Problem statement:
Lines with the word "correlated" in them must be copied from the records below.
* * * * *
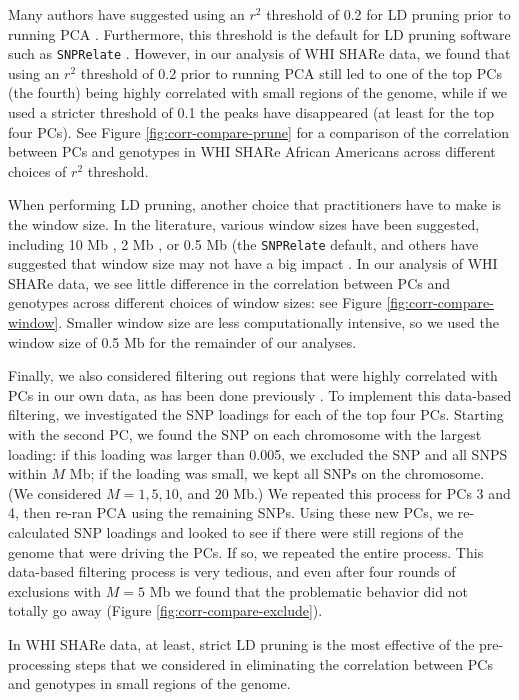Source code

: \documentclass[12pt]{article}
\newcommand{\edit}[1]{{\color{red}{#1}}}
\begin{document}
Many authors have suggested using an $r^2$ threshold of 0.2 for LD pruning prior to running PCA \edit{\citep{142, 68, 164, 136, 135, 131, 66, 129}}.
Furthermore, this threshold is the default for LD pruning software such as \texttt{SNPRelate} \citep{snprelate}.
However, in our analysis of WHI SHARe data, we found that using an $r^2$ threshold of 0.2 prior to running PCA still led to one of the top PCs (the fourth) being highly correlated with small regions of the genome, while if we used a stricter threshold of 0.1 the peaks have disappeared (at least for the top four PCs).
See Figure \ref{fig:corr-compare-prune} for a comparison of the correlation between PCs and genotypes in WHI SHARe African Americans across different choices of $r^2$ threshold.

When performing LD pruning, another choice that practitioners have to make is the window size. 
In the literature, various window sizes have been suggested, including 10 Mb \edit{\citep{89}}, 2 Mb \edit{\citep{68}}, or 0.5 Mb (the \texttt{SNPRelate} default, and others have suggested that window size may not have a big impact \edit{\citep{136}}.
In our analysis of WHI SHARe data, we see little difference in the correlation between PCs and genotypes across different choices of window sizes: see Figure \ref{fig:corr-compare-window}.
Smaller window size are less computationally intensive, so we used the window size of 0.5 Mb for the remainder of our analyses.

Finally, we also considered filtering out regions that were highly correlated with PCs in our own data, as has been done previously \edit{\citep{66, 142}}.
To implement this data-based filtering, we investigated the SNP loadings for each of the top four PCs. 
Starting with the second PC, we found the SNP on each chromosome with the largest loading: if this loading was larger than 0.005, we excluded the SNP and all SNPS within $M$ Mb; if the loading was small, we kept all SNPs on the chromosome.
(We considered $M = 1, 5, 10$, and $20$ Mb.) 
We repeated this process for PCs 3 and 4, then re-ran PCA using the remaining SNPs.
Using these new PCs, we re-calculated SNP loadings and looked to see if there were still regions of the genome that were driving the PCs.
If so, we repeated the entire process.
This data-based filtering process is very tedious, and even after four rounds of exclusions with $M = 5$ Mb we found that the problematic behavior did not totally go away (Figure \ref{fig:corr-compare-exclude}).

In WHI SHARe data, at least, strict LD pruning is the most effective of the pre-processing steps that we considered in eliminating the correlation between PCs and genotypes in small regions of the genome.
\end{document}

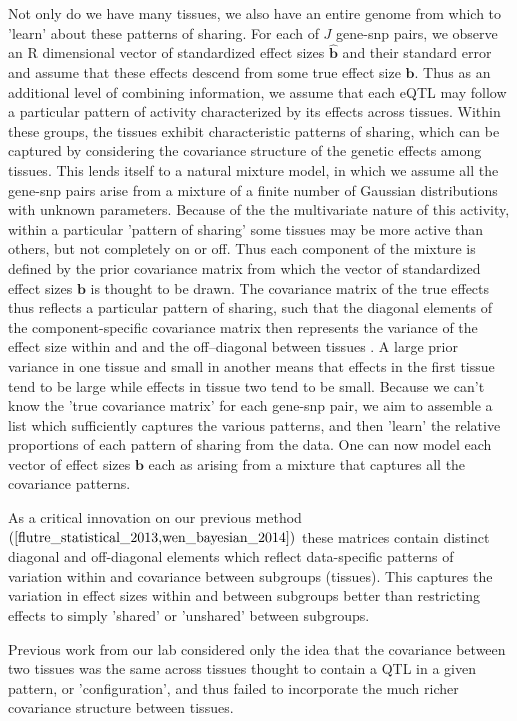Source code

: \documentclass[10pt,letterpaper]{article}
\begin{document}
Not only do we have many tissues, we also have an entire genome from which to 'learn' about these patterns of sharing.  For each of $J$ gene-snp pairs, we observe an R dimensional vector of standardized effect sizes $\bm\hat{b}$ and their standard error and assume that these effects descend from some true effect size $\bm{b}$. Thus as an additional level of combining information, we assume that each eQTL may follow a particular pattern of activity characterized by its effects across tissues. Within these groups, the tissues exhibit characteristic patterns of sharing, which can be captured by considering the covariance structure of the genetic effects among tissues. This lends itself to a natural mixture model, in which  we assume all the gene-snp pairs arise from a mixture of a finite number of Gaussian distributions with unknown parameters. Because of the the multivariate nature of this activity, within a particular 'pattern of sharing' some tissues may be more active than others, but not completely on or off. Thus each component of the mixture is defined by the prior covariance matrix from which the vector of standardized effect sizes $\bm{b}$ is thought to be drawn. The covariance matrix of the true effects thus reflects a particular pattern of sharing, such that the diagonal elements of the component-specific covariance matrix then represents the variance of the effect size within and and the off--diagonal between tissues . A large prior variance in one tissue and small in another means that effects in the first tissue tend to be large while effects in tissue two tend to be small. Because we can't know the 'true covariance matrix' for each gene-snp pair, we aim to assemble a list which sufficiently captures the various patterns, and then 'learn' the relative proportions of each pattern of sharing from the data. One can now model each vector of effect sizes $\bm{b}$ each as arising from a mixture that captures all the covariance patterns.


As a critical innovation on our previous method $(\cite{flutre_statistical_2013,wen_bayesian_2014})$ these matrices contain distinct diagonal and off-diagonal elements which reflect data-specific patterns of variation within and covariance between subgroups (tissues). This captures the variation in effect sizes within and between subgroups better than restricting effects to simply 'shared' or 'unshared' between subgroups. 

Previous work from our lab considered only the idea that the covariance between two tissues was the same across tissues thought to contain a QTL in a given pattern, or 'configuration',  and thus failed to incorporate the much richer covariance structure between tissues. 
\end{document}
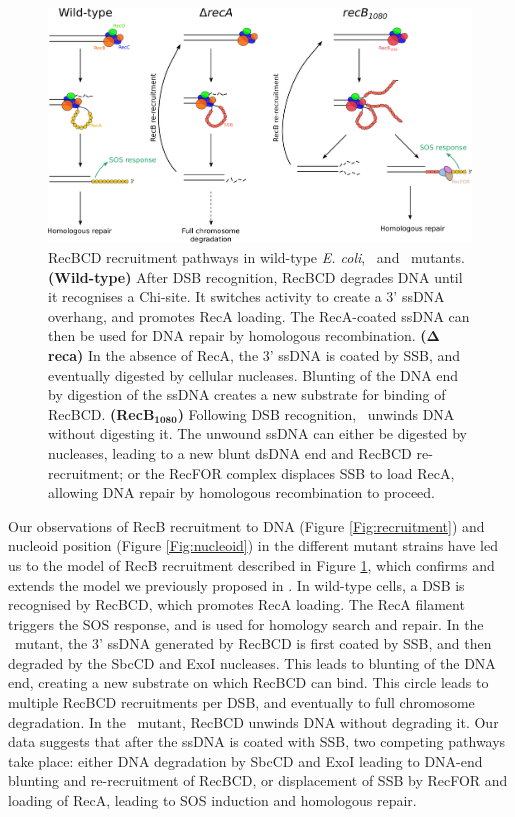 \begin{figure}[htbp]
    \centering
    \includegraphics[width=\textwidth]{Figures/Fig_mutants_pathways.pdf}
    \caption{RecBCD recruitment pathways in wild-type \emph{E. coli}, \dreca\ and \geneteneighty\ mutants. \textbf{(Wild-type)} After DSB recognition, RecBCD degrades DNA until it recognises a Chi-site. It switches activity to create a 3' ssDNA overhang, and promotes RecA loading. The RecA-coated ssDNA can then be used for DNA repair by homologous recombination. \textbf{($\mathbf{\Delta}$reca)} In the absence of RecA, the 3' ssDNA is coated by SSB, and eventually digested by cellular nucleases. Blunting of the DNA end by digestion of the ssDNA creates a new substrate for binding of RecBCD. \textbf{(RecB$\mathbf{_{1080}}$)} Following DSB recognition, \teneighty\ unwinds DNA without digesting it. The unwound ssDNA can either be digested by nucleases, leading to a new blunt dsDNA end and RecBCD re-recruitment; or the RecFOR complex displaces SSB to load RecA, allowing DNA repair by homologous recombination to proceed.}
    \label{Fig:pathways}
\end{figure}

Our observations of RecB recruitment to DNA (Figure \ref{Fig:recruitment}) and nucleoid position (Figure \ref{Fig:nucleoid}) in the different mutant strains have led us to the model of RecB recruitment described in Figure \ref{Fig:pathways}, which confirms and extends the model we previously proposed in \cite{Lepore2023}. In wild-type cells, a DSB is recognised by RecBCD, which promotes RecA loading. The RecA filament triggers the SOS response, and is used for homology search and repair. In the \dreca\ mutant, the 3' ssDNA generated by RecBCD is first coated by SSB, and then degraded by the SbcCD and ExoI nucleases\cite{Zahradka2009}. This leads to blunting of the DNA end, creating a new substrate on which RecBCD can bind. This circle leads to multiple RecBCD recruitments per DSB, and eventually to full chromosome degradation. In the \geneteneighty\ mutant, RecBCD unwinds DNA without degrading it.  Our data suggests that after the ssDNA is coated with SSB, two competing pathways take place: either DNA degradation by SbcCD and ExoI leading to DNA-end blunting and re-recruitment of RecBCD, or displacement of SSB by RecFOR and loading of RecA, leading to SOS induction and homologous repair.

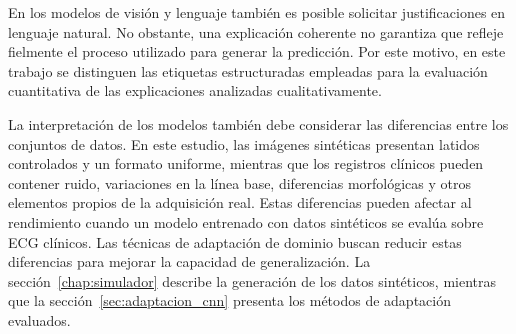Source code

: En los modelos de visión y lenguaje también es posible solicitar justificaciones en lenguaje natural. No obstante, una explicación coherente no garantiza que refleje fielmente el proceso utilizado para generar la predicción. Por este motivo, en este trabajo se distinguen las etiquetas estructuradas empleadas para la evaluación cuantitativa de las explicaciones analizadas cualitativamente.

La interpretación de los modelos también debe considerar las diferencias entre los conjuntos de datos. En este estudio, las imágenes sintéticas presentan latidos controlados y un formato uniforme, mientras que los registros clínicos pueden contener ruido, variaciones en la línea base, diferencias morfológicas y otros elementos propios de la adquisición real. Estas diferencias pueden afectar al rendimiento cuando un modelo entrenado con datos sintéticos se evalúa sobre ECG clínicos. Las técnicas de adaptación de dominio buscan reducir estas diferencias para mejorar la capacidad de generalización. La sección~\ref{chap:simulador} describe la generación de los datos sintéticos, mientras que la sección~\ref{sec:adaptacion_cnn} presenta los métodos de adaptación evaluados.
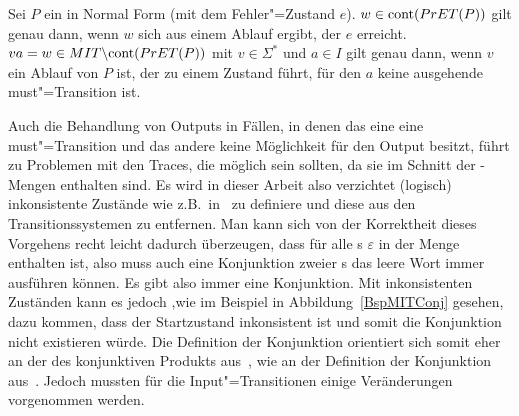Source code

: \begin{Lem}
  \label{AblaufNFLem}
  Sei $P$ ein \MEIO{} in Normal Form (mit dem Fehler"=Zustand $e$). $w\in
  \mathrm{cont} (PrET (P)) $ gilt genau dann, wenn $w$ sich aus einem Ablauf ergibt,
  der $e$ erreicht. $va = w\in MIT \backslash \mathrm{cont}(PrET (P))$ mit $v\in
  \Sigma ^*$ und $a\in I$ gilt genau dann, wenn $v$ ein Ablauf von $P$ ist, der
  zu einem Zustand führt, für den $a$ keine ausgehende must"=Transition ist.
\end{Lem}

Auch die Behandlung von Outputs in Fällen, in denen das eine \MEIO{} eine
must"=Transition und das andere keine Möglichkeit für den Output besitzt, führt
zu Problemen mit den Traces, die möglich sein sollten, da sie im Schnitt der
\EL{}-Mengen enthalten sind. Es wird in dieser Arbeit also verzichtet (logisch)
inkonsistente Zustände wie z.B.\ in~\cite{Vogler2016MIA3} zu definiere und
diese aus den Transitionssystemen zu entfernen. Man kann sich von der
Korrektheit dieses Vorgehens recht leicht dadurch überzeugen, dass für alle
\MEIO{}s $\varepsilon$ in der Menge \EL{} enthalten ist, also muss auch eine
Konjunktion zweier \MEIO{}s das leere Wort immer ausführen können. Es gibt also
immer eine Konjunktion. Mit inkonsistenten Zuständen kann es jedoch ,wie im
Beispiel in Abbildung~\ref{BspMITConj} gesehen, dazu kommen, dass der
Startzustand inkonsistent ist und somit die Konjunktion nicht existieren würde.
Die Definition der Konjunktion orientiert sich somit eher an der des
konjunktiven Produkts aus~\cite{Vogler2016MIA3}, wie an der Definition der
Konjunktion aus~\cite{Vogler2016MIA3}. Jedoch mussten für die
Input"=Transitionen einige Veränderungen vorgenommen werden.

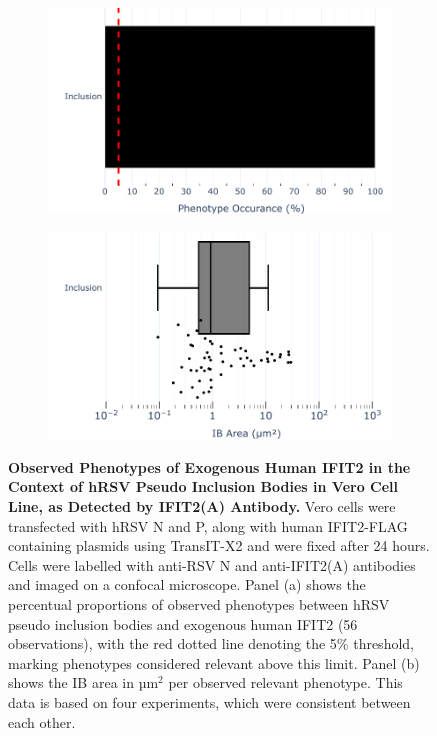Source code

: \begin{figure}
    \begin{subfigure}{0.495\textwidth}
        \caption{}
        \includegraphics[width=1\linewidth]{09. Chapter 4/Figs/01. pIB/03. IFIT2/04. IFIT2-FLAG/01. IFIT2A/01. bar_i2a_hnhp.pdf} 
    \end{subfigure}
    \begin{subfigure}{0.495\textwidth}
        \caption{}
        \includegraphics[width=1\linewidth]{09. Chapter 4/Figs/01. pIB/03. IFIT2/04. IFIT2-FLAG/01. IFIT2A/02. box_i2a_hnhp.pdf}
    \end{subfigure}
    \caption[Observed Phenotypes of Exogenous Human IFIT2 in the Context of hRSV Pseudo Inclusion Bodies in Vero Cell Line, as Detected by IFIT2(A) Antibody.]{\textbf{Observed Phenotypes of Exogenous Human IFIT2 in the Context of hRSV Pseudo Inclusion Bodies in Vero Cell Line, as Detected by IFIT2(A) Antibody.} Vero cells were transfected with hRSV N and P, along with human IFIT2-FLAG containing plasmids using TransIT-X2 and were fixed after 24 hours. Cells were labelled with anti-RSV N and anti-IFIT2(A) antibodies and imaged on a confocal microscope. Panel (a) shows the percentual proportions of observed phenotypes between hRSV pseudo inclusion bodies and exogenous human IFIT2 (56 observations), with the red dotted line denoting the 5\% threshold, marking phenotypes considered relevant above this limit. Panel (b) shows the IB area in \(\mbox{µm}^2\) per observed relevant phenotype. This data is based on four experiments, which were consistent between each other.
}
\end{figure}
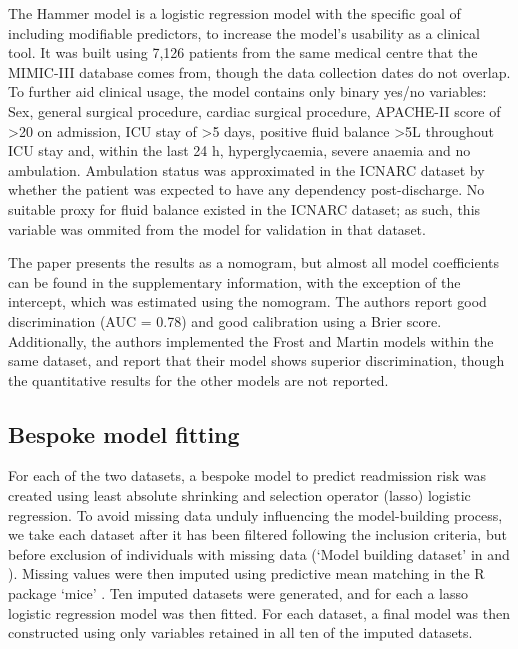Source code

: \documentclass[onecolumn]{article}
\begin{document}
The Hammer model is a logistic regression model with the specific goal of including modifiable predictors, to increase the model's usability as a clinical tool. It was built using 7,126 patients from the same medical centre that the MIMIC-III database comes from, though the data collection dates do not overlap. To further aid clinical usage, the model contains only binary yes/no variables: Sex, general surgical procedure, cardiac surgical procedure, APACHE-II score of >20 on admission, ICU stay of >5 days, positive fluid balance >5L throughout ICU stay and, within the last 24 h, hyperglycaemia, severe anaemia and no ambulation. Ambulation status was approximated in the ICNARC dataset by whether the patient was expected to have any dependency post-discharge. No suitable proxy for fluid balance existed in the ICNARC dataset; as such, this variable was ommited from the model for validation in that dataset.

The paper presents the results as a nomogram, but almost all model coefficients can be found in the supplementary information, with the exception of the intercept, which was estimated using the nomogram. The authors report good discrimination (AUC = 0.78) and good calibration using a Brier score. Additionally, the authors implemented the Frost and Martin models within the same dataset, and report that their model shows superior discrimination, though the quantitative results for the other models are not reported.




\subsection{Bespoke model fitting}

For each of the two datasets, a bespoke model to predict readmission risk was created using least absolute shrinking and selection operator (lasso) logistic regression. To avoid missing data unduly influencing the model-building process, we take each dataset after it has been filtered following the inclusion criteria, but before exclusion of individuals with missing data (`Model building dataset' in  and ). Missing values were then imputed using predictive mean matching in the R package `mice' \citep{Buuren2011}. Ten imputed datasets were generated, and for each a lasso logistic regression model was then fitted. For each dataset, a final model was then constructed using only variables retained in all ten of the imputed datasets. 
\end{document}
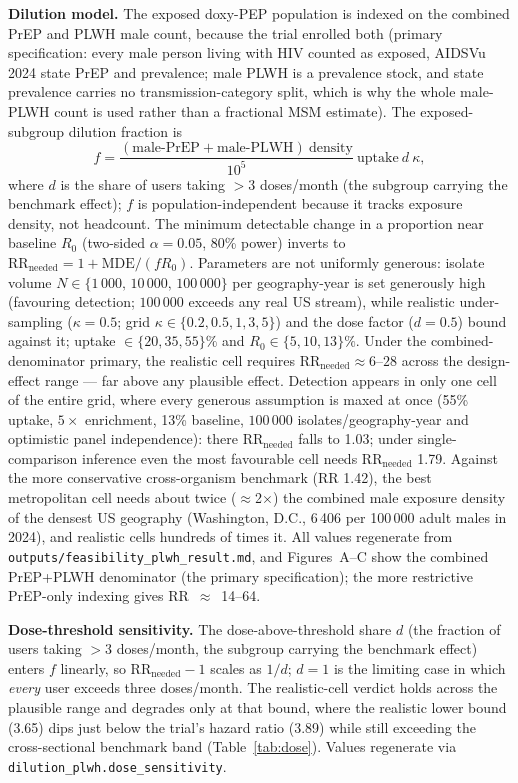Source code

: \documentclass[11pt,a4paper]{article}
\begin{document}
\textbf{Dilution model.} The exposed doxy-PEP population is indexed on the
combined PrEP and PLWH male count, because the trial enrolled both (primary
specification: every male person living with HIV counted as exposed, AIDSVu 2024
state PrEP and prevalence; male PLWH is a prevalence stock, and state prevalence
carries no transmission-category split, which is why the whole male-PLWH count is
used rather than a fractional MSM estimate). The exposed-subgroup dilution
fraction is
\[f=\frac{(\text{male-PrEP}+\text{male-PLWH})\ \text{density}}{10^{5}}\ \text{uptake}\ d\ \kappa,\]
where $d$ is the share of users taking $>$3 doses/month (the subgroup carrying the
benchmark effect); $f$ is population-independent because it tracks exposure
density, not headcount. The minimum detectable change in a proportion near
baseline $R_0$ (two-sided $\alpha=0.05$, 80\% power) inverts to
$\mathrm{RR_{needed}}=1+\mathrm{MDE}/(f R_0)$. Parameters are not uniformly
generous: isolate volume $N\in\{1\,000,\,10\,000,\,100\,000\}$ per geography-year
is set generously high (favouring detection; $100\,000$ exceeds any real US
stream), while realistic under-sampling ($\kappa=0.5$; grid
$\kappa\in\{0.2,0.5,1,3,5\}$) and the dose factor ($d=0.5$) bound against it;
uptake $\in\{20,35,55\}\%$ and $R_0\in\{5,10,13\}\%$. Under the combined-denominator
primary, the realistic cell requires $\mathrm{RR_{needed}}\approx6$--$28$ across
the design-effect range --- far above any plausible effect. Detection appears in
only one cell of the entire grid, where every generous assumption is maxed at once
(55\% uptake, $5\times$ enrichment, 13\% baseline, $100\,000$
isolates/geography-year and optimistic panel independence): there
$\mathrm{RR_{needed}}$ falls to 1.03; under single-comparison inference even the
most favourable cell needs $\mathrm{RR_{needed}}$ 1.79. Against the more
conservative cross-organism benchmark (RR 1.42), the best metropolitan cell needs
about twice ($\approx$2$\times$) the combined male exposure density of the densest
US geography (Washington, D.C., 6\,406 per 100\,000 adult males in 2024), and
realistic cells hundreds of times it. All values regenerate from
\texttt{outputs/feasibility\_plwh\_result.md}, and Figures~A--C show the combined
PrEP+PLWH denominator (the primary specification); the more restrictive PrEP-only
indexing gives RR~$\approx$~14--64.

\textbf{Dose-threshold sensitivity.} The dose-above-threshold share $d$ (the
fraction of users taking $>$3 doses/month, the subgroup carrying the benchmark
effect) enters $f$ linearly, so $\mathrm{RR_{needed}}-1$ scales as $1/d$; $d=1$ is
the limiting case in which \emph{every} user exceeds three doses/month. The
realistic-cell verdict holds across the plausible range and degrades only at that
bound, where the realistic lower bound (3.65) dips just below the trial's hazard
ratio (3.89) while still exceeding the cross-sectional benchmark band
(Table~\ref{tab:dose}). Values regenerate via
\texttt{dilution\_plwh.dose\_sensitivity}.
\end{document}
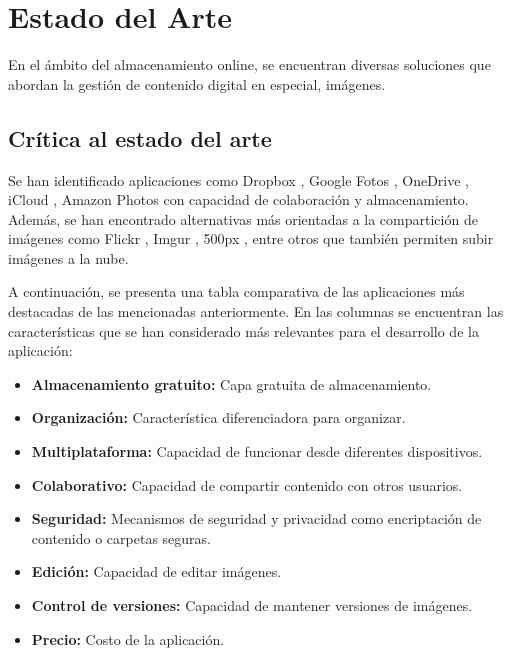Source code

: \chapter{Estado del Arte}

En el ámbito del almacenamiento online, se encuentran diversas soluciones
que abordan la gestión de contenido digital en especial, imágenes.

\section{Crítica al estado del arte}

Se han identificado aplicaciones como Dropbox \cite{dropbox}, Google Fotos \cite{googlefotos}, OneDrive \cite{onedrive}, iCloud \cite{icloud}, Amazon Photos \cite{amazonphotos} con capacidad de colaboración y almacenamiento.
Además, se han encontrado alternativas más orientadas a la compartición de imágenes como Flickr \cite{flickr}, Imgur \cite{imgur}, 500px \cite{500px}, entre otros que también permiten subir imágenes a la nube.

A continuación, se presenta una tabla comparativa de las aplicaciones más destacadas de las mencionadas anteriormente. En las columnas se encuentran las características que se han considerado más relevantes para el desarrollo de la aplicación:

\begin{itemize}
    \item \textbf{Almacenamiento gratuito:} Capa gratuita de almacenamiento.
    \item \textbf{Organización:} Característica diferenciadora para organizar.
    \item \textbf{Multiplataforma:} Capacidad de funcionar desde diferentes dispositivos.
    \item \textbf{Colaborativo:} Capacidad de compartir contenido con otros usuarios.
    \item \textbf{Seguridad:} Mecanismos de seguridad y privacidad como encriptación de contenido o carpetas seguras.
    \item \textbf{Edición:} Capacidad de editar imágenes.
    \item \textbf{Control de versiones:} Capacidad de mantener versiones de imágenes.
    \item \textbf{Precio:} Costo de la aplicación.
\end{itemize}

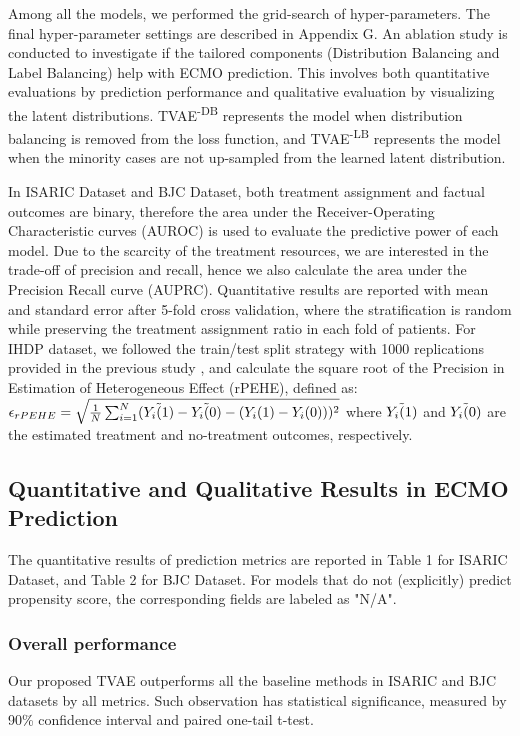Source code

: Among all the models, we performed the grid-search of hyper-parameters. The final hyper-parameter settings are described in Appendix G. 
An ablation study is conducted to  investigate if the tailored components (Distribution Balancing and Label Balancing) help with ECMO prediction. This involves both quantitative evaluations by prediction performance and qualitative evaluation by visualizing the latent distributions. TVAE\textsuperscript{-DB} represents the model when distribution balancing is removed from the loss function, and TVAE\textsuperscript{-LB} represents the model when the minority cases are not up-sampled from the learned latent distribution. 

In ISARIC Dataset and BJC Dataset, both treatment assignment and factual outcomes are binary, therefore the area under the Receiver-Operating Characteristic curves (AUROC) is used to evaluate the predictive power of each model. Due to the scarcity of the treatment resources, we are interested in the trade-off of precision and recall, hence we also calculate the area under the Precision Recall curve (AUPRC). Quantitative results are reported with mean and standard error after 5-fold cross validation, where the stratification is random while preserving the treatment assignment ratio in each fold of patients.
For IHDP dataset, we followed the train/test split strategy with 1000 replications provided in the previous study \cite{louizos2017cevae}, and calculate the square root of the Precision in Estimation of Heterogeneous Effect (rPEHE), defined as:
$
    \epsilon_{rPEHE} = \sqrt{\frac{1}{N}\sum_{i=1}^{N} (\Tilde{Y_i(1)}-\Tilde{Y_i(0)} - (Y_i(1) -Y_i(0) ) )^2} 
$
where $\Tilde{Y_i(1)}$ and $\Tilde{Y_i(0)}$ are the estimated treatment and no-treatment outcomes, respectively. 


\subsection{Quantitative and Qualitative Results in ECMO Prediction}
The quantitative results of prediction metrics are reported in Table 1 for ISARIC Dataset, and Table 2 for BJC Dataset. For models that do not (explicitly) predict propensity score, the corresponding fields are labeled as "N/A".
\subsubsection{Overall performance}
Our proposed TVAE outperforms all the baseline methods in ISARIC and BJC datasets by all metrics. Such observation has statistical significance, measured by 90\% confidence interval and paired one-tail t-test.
* * * * *
Response to this task:
However, in our analysis of WHI SHARe data, we found that using an $r^2$ threshold of 0.2 prior to running PCA still led to one of the top PCs (the fourth) being highly correlated with small regions of the genome, while if we used a stricter threshold of 0.1 the peaks have disappeared (at least for the top four PCs).
Finally, we also considered filtering out regions that were highly correlated with PCs in our own data, as has been done previously \edit{\citep{66, 142}}.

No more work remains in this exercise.